28 May 2015

Audio as a low-bandwidth authentic channel

Consider any of the following problems:

We have a widget that we’d like to set up using a smartphone. The widget doesn’t have any user interface, and adding one is inappropriate (say, it’s a light bulb).
I have an iPad and an Android phone. I want to send a small amount of information between the two.
I have two devices of any kind in close proximity. I’d like them to agree on a secret without relying on anything other than their proximity.

I think audio is an excellent, underused choice for solving problems like this: it provides an authentic, low-bandwidth channel. And users can intuitively understand that it does not provide confidentiality!

Human intuition

Humans, in general, have an excellent intuition when it comes to evaluating the secrecy and authenticity of audio: everyday conversation involves making judgements along these lines. We also have a good ability to determine the source of most sounds in the audible range.

You only need to watch someone trying to get a better Wifi signal to know that this kind of understanding is missing with RF media. To the average user RF is supernatural, and the Wifi gods are quick to anger.

Most attacks on network security protocols (eavesdropping, man-in-the-middle, replay, etc.) can be explained to the layperson by performing them using human conversation. We can make use of this intuition to somewhat relieve worries about attacks on protocols using audio.

Cross-platform support

Every phone, tablet and laptop has a good quality microphone and speaker. Software interfaces to these peripherals are widely available, across operating systems and application platforms. Even web browsers can synthesise and record audio these days.

Peripheral cost and simplicity

For embedded devices, audio peripherals are cheaper than RF. Using a digital MEMS microphone means minimal additional circuitry. Failing that, your microcontroller likely has a ADC that can be pressed into service. Choose your audio codec carefully and you might be able to bit-bang a transducer and avoid needing a DAC.

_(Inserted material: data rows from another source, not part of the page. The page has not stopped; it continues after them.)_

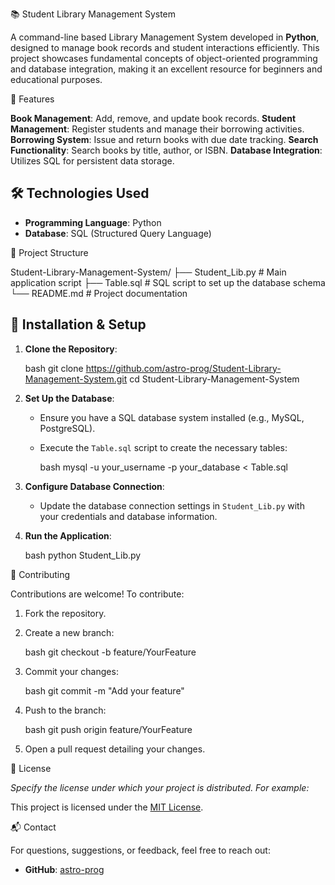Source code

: 
📚 Student Library Management System

A command-line based Library Management System developed in **Python**, designed to manage book records and student interactions efficiently. This project showcases fundamental concepts of object-oriented programming and database integration, making it an excellent resource for beginners and educational purposes.

🚀 Features

 **Book Management**: Add, remove, and update book records.
 **Student Management**: Register students and manage their borrowing activities.
 **Borrowing System**: Issue and return books with due date tracking.
 **Search Functionality**: Search books by title, author, or ISBN.
 **Database Integration**: Utilizes SQL for persistent data storage.



## 🛠️ Technologies Used

* **Programming Language**: Python
* **Database**: SQL (Structured Query Language)



📁 Project Structure


Student-Library-Management-System/
├── Student_Lib.py   # Main application script
├── Table.sql        # SQL script to set up the database schema
└── README.md        # Project documentation




## 🔧 Installation & Setup

1. **Clone the Repository**:

   bash
   git clone https://github.com/astro-prog/Student-Library-Management-System.git
   cd Student-Library-Management-System
   

2. **Set Up the Database**:

   * Ensure you have a SQL database system installed (e.g., MySQL, PostgreSQL).
   * Execute the `Table.sql` script to create the necessary tables:

     bash
     mysql -u your_username -p your_database < Table.sql
     

3. **Configure Database Connection**:

   * Update the database connection settings in `Student_Lib.py` with your credentials and database information.

4. **Run the Application**:

   bash
   python Student_Lib.py
  




🤝 Contributing

Contributions are welcome! To contribute:

1. Fork the repository.
2. Create a new branch:

   bash
   git checkout -b feature/YourFeature
   
3. Commit your changes:

   bash
   git commit -m "Add your feature"
   
4. Push to the branch:

    bash
   git push origin feature/YourFeature
   
5. Open a pull request detailing your changes.



📄 License

*Specify the license under which your project is distributed. For example:*

This project is licensed under the [MIT License](LICENSE).



📬 Contact

For questions, suggestions, or feedback, feel free to reach out:

* **GitHub**: [astro-prog](https://github.com/astro-prog)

In comparison, Bluetooth LE is fiercely complicated, closed and relatively expensive. Wifi and full-fat Bluetooth are even more complex and expensive, and power hungry. Add to that: Wifi and Bluetooth don’t actually work between smartphone platforms, and BLE drivers on Android devices are unusably buggy trash.

Snags

Unfortunately, there are some problems:

Environmental noise and non-linearity

Successful audio communications protocols need to be robust against echoes, non-linear transducer frequency response, environmental noise, etc. Careful choice of encoding and modulation will fix some of these, use of error-correcting codes will fix others. All this has an impact on the bitrate you can reliably achieve.

Hearing loss

About 10% of the population have some degree of hearing loss. This means any intuitions we might rely on to detect attacks on audio communications are not going to be available. In effect, people with hearing loss will be in the same position as if we used RF.

Disruption

Over-use of the audio channel will quickly become annoying. Use in some settings will be inappropriate (silent carriage on a train, or the bedroom) or impossible (high industrial noise).

For longer exchanges, we perhaps could determine the highest usable frequency and hop to it. If we’re lucky, this could be above the audible range. However: your dog will be annoyed and you lose user understanding.